Are you testing all website visitors, or are you testing returning visitors? Maybe you’re testing visitors from social media or visitors from organic search. It’s important to understand the specific audience you’re testing because they’ll be interacting with your website with a mindset different from others’ mindsets. For example, if I come to your site because I found it via an organic search for a long tail keyword, I’m very likely to convert. However, if I arrived on your site because I was bored and browsing social media, I’m much less likely to convert.
3. Where are you testing?
Where you’re going to be testing simply means which website, page, or set of pages will you be running the test on.
Conversion rate optimization tests must be run as “A/B” tests. These tests allow you to compare the difference between your control page (“A”) and variations of that control (“B”) to see which performs better. Without the test and the baseline you can’t know if the changes are actually having an impact on conversions. Probably the best known A/B testing software platform is Optimizely, but other platforms can also do the random sampling, including HubSpot Enterprise and Google Optimize.

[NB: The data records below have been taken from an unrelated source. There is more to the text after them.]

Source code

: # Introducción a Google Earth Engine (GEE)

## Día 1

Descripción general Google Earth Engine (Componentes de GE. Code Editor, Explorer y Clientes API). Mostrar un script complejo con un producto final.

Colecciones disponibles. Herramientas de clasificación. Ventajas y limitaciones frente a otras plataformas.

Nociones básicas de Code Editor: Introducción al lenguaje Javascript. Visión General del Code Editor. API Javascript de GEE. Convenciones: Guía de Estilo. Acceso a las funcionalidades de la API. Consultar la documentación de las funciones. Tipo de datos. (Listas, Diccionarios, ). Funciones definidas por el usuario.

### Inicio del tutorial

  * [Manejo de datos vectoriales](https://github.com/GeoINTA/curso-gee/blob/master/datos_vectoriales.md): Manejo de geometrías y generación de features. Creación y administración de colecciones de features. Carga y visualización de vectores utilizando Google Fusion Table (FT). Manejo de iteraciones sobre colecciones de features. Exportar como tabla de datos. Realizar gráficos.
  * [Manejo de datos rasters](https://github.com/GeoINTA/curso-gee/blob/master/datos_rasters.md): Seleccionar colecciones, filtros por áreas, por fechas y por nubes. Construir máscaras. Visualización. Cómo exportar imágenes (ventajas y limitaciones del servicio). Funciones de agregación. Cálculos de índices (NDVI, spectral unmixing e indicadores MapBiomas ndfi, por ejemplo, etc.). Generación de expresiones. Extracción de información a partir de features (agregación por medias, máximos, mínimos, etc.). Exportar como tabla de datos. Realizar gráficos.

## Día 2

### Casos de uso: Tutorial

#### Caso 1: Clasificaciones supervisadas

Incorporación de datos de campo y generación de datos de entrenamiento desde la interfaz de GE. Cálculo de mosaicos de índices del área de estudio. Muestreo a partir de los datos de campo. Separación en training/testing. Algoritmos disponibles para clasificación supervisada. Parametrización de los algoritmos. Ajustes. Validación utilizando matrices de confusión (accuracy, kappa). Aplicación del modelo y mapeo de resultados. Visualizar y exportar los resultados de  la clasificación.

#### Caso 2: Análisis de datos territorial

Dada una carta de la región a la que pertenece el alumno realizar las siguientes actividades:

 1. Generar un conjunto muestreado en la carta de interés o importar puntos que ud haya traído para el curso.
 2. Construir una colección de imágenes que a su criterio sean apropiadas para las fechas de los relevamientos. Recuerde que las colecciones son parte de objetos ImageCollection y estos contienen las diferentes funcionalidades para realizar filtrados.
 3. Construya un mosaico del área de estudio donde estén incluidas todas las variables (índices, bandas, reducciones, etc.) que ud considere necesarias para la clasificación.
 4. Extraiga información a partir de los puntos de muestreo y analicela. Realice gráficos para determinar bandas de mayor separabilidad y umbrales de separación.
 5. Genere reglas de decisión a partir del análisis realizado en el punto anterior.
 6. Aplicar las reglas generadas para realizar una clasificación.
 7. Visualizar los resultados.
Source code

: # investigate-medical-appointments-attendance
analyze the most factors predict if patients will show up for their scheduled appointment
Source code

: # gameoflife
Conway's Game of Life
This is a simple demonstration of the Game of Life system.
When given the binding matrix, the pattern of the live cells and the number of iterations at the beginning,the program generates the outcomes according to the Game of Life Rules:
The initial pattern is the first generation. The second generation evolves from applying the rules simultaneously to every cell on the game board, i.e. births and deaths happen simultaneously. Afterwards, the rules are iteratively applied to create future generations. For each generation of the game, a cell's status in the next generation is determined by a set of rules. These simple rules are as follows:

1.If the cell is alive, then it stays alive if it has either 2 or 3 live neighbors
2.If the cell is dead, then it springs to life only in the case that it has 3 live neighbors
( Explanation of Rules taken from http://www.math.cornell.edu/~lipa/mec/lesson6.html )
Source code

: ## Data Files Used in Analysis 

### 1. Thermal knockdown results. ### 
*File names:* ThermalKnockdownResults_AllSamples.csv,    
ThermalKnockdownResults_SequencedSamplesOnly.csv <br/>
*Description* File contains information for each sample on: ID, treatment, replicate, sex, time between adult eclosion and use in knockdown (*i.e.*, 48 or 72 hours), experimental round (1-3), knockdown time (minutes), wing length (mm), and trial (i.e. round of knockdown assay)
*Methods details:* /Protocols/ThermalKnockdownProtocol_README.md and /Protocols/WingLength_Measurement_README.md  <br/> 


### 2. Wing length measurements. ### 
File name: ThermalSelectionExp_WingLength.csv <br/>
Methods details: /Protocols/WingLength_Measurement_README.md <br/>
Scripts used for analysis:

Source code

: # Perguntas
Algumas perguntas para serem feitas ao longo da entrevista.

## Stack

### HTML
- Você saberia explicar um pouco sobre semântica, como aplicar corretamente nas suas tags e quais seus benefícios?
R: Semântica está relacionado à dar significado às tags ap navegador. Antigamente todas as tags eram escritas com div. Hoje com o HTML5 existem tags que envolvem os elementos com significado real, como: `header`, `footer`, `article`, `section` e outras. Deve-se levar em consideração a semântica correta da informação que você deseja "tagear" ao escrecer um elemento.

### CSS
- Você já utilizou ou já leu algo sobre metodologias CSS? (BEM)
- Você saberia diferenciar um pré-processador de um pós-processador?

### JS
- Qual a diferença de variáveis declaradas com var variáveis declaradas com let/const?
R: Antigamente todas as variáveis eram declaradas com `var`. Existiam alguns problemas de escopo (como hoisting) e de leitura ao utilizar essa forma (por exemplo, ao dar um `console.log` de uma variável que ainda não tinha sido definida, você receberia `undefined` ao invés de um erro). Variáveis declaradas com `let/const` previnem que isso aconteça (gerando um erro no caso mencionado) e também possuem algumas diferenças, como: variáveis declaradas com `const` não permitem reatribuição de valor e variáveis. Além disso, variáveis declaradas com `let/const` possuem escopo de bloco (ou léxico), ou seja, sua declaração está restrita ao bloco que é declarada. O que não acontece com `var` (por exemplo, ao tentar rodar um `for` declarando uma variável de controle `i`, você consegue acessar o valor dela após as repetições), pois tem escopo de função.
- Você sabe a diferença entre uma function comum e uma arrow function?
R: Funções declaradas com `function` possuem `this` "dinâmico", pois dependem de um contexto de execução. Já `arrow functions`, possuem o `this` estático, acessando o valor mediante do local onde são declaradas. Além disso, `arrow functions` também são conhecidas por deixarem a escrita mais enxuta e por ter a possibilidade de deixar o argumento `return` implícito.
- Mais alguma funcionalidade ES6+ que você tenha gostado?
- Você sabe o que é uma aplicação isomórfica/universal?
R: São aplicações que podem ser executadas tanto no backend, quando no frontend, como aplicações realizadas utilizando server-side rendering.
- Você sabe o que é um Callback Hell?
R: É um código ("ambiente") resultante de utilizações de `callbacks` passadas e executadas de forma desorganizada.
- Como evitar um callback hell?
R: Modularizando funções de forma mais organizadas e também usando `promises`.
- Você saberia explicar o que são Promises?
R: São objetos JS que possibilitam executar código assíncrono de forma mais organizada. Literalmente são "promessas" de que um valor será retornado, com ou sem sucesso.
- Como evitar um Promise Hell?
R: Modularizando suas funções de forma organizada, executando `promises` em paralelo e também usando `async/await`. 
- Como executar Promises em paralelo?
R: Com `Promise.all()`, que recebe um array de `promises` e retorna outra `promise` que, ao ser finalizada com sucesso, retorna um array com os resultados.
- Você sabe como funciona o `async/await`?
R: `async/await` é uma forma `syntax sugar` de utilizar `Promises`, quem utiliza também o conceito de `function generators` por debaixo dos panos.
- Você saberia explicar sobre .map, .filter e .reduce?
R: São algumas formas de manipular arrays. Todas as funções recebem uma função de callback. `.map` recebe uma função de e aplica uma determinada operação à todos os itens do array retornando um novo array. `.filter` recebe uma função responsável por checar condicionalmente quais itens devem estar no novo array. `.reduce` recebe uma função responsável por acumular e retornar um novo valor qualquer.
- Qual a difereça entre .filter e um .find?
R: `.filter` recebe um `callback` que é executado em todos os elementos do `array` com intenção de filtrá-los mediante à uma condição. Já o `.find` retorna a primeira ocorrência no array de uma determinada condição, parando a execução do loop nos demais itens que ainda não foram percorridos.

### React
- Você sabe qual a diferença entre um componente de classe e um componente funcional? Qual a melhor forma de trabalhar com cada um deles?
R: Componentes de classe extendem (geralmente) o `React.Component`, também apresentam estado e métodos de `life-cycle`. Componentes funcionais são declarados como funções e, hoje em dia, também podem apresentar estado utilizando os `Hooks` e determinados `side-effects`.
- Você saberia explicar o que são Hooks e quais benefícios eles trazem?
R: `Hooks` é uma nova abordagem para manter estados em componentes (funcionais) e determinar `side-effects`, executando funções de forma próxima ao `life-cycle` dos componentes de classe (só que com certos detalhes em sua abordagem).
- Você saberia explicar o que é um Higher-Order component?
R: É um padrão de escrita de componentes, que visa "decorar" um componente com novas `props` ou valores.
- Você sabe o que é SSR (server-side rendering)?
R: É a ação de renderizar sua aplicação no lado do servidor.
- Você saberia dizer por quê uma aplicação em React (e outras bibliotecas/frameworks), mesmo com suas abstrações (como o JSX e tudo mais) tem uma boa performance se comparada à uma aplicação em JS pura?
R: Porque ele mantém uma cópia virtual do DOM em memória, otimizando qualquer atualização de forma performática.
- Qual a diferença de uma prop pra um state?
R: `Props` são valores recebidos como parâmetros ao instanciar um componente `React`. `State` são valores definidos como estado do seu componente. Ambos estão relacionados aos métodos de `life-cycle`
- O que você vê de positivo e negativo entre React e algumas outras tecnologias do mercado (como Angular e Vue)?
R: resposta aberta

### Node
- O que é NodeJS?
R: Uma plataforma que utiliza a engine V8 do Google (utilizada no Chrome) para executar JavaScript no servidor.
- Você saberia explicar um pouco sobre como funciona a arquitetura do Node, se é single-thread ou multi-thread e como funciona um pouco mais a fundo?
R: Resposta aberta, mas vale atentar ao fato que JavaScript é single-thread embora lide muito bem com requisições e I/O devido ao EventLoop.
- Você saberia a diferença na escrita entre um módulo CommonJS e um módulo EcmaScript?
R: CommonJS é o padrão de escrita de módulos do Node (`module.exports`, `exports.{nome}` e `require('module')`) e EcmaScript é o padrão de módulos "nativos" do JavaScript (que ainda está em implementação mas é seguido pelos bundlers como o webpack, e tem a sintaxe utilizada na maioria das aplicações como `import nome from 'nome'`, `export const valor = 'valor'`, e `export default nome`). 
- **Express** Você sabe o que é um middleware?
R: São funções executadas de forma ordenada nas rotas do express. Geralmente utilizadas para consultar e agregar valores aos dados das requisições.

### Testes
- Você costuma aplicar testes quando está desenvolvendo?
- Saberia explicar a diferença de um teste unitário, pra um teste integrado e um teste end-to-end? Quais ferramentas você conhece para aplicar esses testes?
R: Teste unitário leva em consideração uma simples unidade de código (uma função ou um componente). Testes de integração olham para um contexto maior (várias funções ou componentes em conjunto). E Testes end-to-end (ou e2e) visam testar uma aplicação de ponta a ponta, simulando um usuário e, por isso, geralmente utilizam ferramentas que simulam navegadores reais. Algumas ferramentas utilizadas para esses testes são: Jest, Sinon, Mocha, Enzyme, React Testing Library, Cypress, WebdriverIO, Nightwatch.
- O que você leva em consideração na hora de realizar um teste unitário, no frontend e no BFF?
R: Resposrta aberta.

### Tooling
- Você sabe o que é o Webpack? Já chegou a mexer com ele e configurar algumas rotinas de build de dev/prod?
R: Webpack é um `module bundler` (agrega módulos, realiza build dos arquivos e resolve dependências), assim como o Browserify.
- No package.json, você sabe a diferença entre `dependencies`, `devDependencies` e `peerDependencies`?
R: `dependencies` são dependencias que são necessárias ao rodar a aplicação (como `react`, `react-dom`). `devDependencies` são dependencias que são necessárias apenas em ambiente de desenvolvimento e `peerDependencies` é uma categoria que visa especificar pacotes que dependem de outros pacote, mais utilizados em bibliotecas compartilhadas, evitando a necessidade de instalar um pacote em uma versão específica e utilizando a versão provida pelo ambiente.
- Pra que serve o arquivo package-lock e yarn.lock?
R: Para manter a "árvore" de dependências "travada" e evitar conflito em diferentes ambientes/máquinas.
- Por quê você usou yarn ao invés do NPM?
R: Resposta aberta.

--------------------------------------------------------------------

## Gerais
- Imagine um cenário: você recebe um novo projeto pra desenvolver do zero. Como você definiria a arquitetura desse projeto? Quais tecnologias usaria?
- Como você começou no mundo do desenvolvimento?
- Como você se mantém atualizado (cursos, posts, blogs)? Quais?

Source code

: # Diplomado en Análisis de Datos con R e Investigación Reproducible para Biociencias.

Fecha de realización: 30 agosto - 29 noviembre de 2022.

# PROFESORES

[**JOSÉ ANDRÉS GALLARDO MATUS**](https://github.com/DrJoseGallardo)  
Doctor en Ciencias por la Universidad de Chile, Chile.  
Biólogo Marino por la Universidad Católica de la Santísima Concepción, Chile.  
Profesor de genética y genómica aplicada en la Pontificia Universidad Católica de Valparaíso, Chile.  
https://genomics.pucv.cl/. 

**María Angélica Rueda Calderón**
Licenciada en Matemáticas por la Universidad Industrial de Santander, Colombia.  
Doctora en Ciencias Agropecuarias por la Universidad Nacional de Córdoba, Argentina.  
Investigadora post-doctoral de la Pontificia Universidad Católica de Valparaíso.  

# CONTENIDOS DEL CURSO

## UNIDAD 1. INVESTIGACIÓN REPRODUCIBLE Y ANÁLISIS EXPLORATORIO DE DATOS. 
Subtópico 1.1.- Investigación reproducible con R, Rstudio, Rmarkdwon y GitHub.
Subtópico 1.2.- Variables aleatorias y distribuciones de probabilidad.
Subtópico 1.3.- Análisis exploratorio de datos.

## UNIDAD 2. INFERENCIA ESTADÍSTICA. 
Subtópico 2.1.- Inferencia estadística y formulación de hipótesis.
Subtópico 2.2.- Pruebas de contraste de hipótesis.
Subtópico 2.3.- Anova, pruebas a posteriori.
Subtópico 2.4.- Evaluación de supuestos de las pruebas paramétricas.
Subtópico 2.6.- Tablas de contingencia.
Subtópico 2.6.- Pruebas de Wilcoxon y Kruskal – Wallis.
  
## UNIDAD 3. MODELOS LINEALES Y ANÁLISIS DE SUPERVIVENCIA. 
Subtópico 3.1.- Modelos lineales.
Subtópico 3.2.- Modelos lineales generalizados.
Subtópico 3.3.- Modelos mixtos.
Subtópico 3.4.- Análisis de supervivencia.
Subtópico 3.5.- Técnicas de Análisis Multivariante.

After you’ve performed your testing, it’s time to review results. First, you need to determine if your results were statistically significant; if the A and B results varied only a small amount, the change could simply be random, and not a result of what you changed. If, however, you did managed to produce statically significant results and they were positive, you still have more work to do. Take those results and expand them on to other parts of your website to improve the performance of all pages.
What if your results were not positive? This actually can and should happen – if it doesn’t, you’re not taking enough “educated guesses” about what might work to improve conversion rates. Don’t think of a negative result as failure, but rather a lesson in what doesn’t work.
Once you’ve finished reviewing results and implementing changes you know will improve conversions, it’s time to move on to another conversion opportunity and another A/B test. This process – discovery, hypothesis, experimentation, and review/implementation – should never stop; you should be on a never-ending mission to improve your website’s performance, and fine-tuning to optimize conversion rates throughout your site should be paramount. Avoid a “set it and forget” mindset at all costs – complacency rarely leads to success.